CIO — A key benefit often discussed about cloud computing is how it enables agility. This benefit is real and powerful. However, the term agility is used to describe two different kinds of benefit; both are real, but one of them will, ultimately, be seen as offering the greatest impact. This post will discuss the two types of agility and provide some examples of how compelling the second type is.
What does cloud agility mean? It’s tied to the rapid provisioning of computer resources. Cloud environments can usually provide new compute instances or storage in minutes, a far cry from the very common weeks (or months, in some organizations) the same provisioning process can take in typical IT shops.
As one could imagine, the dramatic shortening of the provisioning timeframe enables work to commence much more quickly. No more submitting a request for computing resources and then anxiously watching e-mail for a fulfillment response. As agility may be defined as “the power of moving quickly and easily; nimbleness” it’s easy to see how this rapid provisioning is referred to advancing agility.
But here is where the definition gets a bit muddled. People conflate two different things under the term agility: engineering resource availability, and business response to changing conditions or opportunity.
Both types of agility are useful, but the latter type will ultimately prove to be the more compelling and will come to be seen as the real agility associated with cloud computing.
The problem with delivering compute resources to engineers more quickly is it is a local optimization — it makes a portion of internal IT processes more agile, but doesn’t necessarily shorten the overall application supply chain, which stretches from initial prototype to production rollout.
In fact, it’s all too common for cloud agility to enable developers and QA to get started on their work more quickly, but for the overall delivery time to remain completely unchanged, stretched by slow handover to operations, extended shakedown time in the new production environment, and poor coordination with release to the business units.
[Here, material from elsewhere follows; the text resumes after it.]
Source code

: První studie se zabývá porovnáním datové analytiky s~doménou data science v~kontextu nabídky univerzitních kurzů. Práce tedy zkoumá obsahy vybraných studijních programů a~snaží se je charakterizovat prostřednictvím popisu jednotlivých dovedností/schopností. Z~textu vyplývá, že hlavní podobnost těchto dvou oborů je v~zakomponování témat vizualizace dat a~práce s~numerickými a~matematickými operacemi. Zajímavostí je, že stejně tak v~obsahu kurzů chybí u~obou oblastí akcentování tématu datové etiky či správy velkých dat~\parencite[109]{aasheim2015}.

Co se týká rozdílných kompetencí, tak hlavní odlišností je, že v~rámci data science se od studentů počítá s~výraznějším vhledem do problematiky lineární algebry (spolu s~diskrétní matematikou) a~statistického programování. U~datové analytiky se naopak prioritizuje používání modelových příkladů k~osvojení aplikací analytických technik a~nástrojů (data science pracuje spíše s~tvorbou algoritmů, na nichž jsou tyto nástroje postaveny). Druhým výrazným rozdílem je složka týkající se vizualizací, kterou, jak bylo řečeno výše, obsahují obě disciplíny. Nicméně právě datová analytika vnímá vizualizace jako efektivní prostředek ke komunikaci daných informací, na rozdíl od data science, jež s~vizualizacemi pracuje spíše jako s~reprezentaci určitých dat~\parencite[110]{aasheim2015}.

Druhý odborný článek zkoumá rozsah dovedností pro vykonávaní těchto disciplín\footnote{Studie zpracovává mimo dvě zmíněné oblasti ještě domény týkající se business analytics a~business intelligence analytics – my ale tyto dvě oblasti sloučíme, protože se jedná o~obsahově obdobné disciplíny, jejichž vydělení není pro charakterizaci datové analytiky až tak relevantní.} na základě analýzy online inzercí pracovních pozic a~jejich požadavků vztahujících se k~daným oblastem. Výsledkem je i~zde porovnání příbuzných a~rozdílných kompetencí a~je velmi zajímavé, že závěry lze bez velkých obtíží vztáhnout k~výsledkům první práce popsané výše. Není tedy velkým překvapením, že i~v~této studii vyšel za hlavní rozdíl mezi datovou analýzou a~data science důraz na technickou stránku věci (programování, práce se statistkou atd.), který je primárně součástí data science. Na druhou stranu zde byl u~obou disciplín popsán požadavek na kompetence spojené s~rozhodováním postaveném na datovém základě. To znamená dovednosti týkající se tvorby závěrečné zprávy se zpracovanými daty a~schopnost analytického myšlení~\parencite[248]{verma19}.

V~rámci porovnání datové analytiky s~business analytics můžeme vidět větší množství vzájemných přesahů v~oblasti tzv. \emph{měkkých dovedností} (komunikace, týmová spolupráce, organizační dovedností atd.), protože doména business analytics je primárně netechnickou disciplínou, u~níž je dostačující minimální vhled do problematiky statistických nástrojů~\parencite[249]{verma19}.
Moreover, if cloud computing comes to be seen as an internal IT optimization with little effect on how quickly compute capability rolls out into mainline business processes, the potential exists for IT to never receive the business unit support it requires to fund the shift to cloud computing. It may be that cloud computing will end up like virtualization, which in many organizations is stuck at 20 percent or 30 percent penetration, unable to garner the funding necessary to support wider implementation. If the move to cloud computing is presented as “helps our programmers program faster,” necessary funding will probably never materialize.